あなたの寝グセの治し方では、絶対に治りません。
先日の朝、車で通勤途中に信号待ちしていたときのことです。ちょうど隣の車線に並んで停まっている車があったのでチラッと見てみたら、ショートヘアの女性が運転席で一生懸命髪をクシでとかしていたんですね。
どうやら寝グセを直そうとしているようなのですが、もうこれがですね、絵に描いたようにクシでとかすたびに寝グセが「ピョンッ」と、またとかしては寝グセが「ピョンッ」てハネてしまうんです。一生懸命とかしているのですが全く直らないんです(笑)。本当に失礼で申し訳ないのですが、これには思わず僕も車内で1人で「プッ」と笑ってしまいました。
ただこの時思ったのは、「『髪をとかせば寝グセが直る』と、この人は思っているんだな」ということです。
結論から言ってしまうと、「寝グセは一度髪を濡(ぬ)らさないと直らない」んですね。クシやブラシで何度とかそうとも、全然直りません。
美容師でなくとも誰もがそんなことは知っているだろうと僕は思っていたのですが、その後気になって仕事中にお客様数十人に聞いてみました。すると思いのほか「濡らさないと寝グセは直らない」ことを知らない方が、予想以上にいらっしゃったんです。
そこで「これはどこかで一度、多くの方にお伝えしたほうがいいなあ」と思い、この場を借りて今回、このような記事を書かせてもらっています。

寝グセがつきやすい傾向、存在します。
そもそも、なぜ髪に寝グセがついてしまうのでしょうか? 実は寝グセにも「寝グセの法則」というものがあります。
ちょっと理論的になりますが、寝グセがつく最大の原因は髪に水分を含んだまま寝てしまうことです。髪の形は、髪の内部の「水素結合」によって決まります。髪は濡れると、内部の水素結合が切れるんですね。そこから髪が乾くと再び水素結合が行われて、髪の形が決まるという仕組みなんです。
しっかりと髪を乾かさないまま寝てしまうと、髪がぐしゃっと曲がった状態で乾いて水素結合が完結してしまい、寝グセがついてしまうのです。
とはいえ、仮にドライヤーなどでしっかりと髪を乾かしても、寝汗によって水素結合が切れて寝グセがついてしまう場合もあります。健康な大人で一晩に、コップ一杯分ほどの寝汗をかくのが正常ともいうくらいですから、寝汗をかくのは割と普通のことなのです。
湿気の多い雨の日に髪がうねってしまうのも、同じ水素結合が原因なんですね。つまり、寝グセはまさに「水分との戦い」なんです。
他にも、髪が短くなるほど寝グセはつきやすくなります。太い毛、硬い毛、クセ毛の人も、寝グセがつきやすい髪質です。
保育士をされているYさんと先日この話をしていたのですが、Yさんは今まで寝グセに悩まされた経験が一度もないそうなんです。案の定、Yさんの髪は今までずっとロングで細くて柔らかめの髪質です。一方で僕はクセ毛で少し硬めの髪質なせいか、寝グセがついていなかったことは、物心ついた時から1日もありません…。

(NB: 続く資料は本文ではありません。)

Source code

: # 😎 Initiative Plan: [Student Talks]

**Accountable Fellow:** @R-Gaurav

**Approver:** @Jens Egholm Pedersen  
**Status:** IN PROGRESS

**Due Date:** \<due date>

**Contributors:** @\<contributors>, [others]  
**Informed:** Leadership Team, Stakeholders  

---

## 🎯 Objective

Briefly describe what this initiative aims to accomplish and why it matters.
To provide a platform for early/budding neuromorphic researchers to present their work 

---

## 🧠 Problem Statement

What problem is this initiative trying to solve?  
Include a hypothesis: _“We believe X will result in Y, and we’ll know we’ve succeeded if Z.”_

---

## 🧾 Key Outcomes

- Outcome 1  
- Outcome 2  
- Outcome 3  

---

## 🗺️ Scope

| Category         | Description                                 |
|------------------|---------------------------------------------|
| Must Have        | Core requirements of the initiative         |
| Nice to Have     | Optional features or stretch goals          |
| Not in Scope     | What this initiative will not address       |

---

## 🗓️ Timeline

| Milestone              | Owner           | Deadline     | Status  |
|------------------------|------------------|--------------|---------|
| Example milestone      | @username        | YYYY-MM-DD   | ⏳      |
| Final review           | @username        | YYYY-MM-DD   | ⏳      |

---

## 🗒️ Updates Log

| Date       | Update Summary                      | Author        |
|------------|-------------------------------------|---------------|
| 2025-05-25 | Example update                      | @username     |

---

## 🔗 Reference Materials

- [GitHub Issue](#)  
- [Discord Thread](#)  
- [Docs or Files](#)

ただ濡らせばいいってものではない。問題は、どこを濡らすか
ついてしまった寝グセは仕方がないので直せばいいのですが、これまた聞いてみると意外に知らない人が多いんです。
「寝グセは髪を濡らせば直る」と先ほどからお伝えしていますが、これだけだと実は100点満点の完全な正解にはなっていません。問題は「どこを濡らすか」、ここまで注意がいく必要があります。
よくある間違いが、毛先がハネているからと、毛先を濡らすこと。一見正しいようで、実は不正解。正解は「髪の根元を濡らす」です。
そうです。毛先がハネているけど根元を濡らすんですね。矛盾しているようですが、この「根元」が超重要なんです。詳細はこの後説明しますが。
一番手っ取り早いのは、朝起きたらもう一度シャワーを浴びて髪をドライヤーで乾かして寝グセをリセットする方法です。しかし実際には「朝は忙しくてそこまでやっている時間はない!」という人が多いと思います。
そこで、寝グセがついている毛先の髪の「毛先ではなく、根元」に水を吹きかけてください。100円ショップで売っているプラスチック製のスプレー容器に、水道水を入れた程度のもので十分です。そしてもう一度その部分をドライヤーで乾かせば、寝グセはきれいになくなります。

髪の動き方の法則「Cカールの法則」を活用しよう
先程、髪の根元が重要だというお話をしましたが、「なぜ根元が重要なんだ?」という疑問が残ると思います。結論から言うと、髪の動き方には法則があるんです。
「Cカールの法則」と呼んでいるのですが、例えば毛先を右に流したければ根元を左に向けてドライヤーをあてます。毛先を顔の輪郭に沿って内巻きにしたければ、根元は頭皮とは逆の向きに引っ張って乾かすと、自然と髪は内巻きになってくれる。といった摂理です。
つまり「根元と毛先は逆を向くようにする」ということです。毛全体でアルファベットの「C」のような形にならないと、毛先が希望するように向いてくれないんですね。
寝グセの状態というのは、頭と枕に押しつぶされて髪の根元がぐちゃぐちゃになっている状態です。なので毛先がとんでもない方向を向いてしまうんです。だから、根元を濡らしてリセットする。
この「Cカールの法則」は寝グセ直しだけでなく、普段のスタイリングでももちろん活用できます。特に女性の場合、「前髪」ですね。前髪のスタイリングは女性にとって生きるか死ぬかですよね…。
お客様とお話ししていても、「前髪問題」に苦戦している方がけっこういらっしゃいます。「前髪がきれいに流れてくれない」という悲鳴がたくさん挙がっています。前髪を流さない人は問題ないのですが、前髪がきれいに流れないのは、根元と毛先の向きが同じだからです。
右に前髪を流したいからと皆さん、右に前髪を引っ張ってしまうんです。すると根元が右に向いてしまう。これが失敗の原因です。流したいほうに引っ張りたい気持ちは分かりますが、そこをグッとこらえて根元は逆に引っ張ってドライヤーをあてましょう。びっくりするくらい勝手にきれいに流れてくれますよ。
「Cカールの法則」これは絶対に頭に入れておいたほうが良い重要な法則です。

まとめると
「寝グセはクシでとかしても直らない」
「寝グセは根元を濡らして直す」
「毛先は、根元とは逆に向くようにする」
日常ですごく使えるテクニックなので、ぜひ試してみてくださいね!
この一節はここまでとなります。